--- GIVEN RECORDS ---

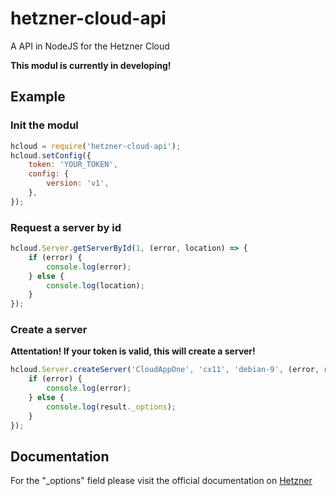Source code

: # hetzner-cloud-api
A API in NodeJS for the Hetzner Cloud

**This modul is currently in developing!**

## Example
### Init the modul
```javascript
hcloud = require('hetzner-cloud-api');
hcloud.setConfig({
    token: 'YOUR_TOKEN',
    config: {
        version: 'v1',
    },
});
```
### Request a server by id
```javascript
hcloud.Server.getServerById(1, (error, location) => {
    if (error) {
        console.log(error);
    } else {
        console.log(location);
    }
});
```

### Create a server
**Attentation! If your token is valid, this will create a server!**
```javascript
hcloud.Server.createServer('CloudAppOne', 'cx11', 'debian-9', (error, result) => {
    if (error) {
        console.log(error);
    } else {
        console.log(result._options);
    }
});
```

## Documentation
For the "_options" field please visit the official documentation on [Hetzner](https://docs.hetzner.cloud/)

---

* [TASK PROMPT]:
If a record holds a picture, leave the picture out and print everything else exactly.

* [RESPONSE FOR THIS EXERCISE]:
Source code

: # hetzner-cloud-api
A API in NodeJS for the Hetzner Cloud

**This modul is currently in developing!**

## Example
### Init the modul
```javascript
hcloud = require('hetzner-cloud-api');
hcloud.setConfig({
    token: 'YOUR_TOKEN',
    config: {
        version: 'v1',
    },
});
```
### Request a server by id
```javascript
hcloud.Server.getServerById(1, (error, location) => {
    if (error) {
        console.log(error);
    } else {
        console.log(location);
    }
});
```

### Create a server
**Attentation! If your token is valid, this will create a server!**
```javascript
hcloud.Server.createServer('CloudAppOne', 'cx11', 'debian-9', (error, result) => {
    if (error) {
        console.log(error);
    } else {
        console.log(result._options);
    }
});
```

## Documentation
For the "_options" field please visit the official documentation on [Hetzner](https://docs.hetzner.cloud/)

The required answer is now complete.